[Problem details] Only a number is wanted here: the count of lines in the entries below that contain the word "substrate".

Saved entries:
-=-=-=-=-

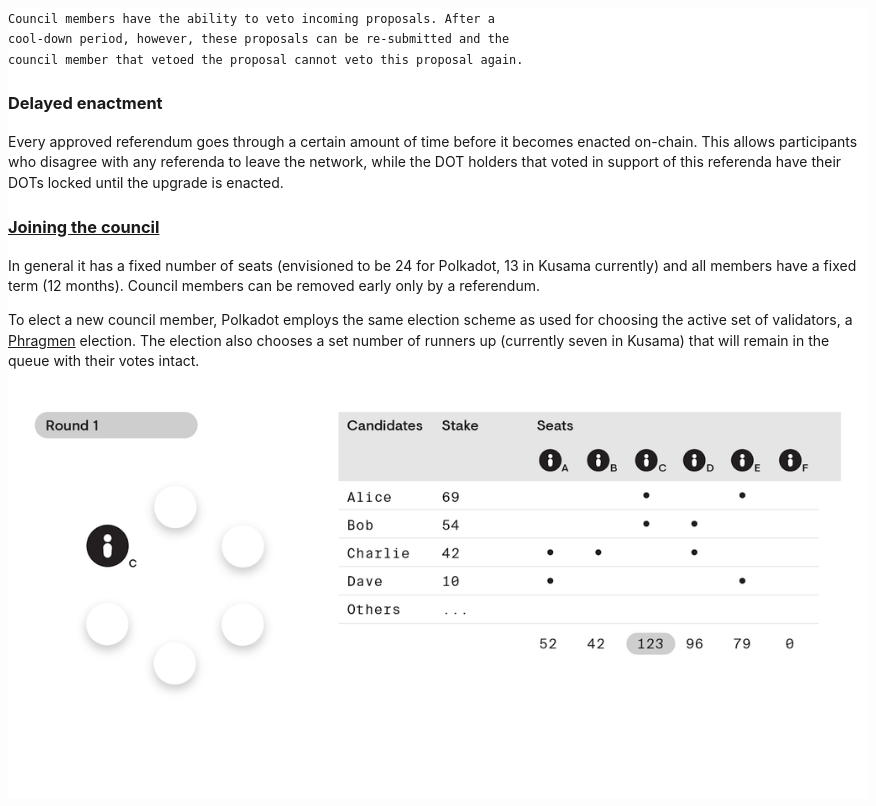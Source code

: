     Council members have the ability to veto incoming proposals. After a
    cool-down period, however, these proposals can be re-submitted and the
    council member that vetoed the proposal cannot veto this proposal again.
    
### Delayed enactment

Every approved referendum goes through a certain amount of time before it
becomes enacted on-chain. This allows participants who disagree with any
referenda to leave the network, while the DOT holders that voted in support of
this referenda have their DOTs locked until the upgrade is enacted.

### [Joining the council]

In general it has a fixed number of seats (envisioned to be 24 for Polkadot, 13
in Kusama currently) and all members have a fixed term (12 months).
Council members can be removed early only by a referendum.

To elect a new council member, Polkadot employs the same election scheme as used
for choosing the active set of validators, a [Phragmen] election. The election
also chooses a set number of runners up (currently seven in Kusama) that will
remain in the queue with their votes intact.

![First round](./rotating-approval-vote1.png)

[Joining the council]: https://wiki.polkadot.network/docs/en/maintain-guides-how-to-join-council
[Phragmen]: https://wiki.polkadot.network/docs/en/learn-phragmen
[Borda]: https://en.wikipedia.org/wiki/Borda_count
[Treasury]: https://wiki.polkadot.network/docs/en/mirror-learn-treasury#__docusaurus
[etc.]: https://wiki.polkadot.network/docs/en/mirror-learn-treasury#funding-the-treasury
[Dappforce/Subsocial Multisig Wallet]: https://github.com/dappforce/dappforce-substrate-multisig
[Mixbytes Multisig]: https://github.com/mixbytes/substrate-module-multisig
[Centrifudge Multi Account Pallet]: https://github.com/centrifuge/substrate-pallet-multi-account
[Utility pallet multisig functionality]: https://github.com/paritytech/substrate/blob/master/frame/utility/src/lib.rs#L35
[kgp repository]: https://github.com/kusamanetwork/KGPs
[polkassembly]: https://kusama.polkassembly.io/
[polkadot.js.org]: https://polkadot.js.org/apps/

-=-=-=-=-

[Exercise answer] 4